Анара́д оглядел стол, на середине которого стояла глиняная плошка, наполненная маслом, фитиль в ней горел тускло, освещая стены с полатями и лавками. Домины здесь не было. Княжич прошёл чуть вперёд, положив ладонь на пышущую жаром белёную мелом глиняную стенку печи.
Внутри него жар разлился жидким сплавом, когда слух тронул почти бесшумные шаги за дверью, и не успела Домина войти в дверь, как Анара́д сгрёб её в охапку и к стене притеснил, сжимая упругие груди с твёрдыми сосками, упершимися в его ладони горошинами. Не испугалась – знала, что внутри её ждали, погладила лопатки порывисто, вонзая пальчики в мышцы, сминая и сводя, от чего дрожь потекла по телу к самым стопам. В тусклом свете влажно и вожделенно блеснули её глаза. Он, напряжённый до предела, поймал её холодные с улицы губы, впился жадно и одичало.
– Тише, княжич, тише, – прошептала, – весь пыл свой растеряешь раньше времени, – тихо и бесстыдно рассмеялась, прижимаясь гибким станом к его телу – дразнила нарочно.
– А за это ты не переживай, Домина, – Анара́д собрал в горсти её густые, переливающие блеклым золотом, мягкие, как лебяжий пух, пахнувшие еловой смолой и горьким дымом волосы, поднёс к лицу, втягивая запах, потянул назад, другой рукой сжал её челюсть, разжимая и впиваясь поцелуем в раскрывшиеся губы, перекрывая ей дыхание, но уже не таким рьяным – не спешил, смакуя, будто сладость ягоды малины, вкус её тонких, но чувственных губ. Домина задохнулась, обхватила его уже крепче. Анара́д, теряя терпение – оно и так его жгло нестерпимо изнутри весь вечер – подхватил её под бёдра, поднимая с пола, пронёс к столу, умастив на самый краешек. Молча собрал вымокший в росе подол, задирая его до пояса, огладил покатые твёрдые бёдра, смял да рывком к себе ближе рванул.

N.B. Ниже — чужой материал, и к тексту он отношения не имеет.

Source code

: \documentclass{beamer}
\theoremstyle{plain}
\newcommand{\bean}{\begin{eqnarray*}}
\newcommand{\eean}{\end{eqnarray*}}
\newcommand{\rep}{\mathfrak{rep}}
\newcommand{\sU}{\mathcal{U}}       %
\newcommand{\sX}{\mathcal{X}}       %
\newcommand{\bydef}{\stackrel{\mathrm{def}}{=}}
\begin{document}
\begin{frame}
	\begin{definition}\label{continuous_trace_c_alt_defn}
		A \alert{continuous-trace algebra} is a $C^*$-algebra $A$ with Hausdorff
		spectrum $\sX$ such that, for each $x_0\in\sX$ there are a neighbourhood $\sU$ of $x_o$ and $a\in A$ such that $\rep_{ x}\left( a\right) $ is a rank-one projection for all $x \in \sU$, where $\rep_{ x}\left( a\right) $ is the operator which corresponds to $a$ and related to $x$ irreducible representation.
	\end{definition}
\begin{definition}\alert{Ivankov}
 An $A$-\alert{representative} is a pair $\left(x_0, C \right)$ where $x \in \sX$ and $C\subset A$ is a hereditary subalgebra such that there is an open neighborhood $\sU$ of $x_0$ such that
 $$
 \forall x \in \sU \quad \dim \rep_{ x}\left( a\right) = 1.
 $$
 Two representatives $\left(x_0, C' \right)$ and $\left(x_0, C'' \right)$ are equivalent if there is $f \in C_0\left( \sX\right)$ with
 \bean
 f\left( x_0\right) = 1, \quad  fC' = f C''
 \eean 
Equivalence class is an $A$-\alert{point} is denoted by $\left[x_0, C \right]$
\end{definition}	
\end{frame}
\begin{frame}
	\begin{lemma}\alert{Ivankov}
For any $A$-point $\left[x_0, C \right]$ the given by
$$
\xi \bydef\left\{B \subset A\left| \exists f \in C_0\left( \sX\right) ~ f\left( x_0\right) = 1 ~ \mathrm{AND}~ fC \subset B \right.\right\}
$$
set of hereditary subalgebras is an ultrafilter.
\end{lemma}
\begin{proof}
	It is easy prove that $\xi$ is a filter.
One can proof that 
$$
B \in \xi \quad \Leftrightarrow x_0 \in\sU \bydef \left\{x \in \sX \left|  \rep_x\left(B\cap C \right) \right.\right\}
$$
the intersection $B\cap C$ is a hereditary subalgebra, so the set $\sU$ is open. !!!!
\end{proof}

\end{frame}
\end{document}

Домина ловко сдёрнула с него рубаху, огладив ладонями грудь, потянула тесьму на штанах, приспуская их, огладив отверделую, налившуюся свинцом плоть, обхватила крепче его пояс ногами, что даже искры посыпали перед глазами от влажного прикосновения горячего лона. Анара́д, обезумев вконец, дёрнул ворот, выпростав женскую белую грудь, припал губами, согревая дыханием, сомкнул губы вокруг горошины, огладив языком.
Домина вскрикнула и выгнулась, запустив пальцы в его волосы, потянула больно. Анара́д, прикусив сосок, отстранился и, опёршись о стол ладонями и придавливая тяжестью своего веса, грубо толкнулся, позабыв о ласках, нависая над вздрогнувшей под его натиском Доминой, чувствуя влажную глубину, и как она охватила его плотно, призывая бешено врываться в неё, не останавливаясь, до потемнения в глазах, до испарины между лопатками.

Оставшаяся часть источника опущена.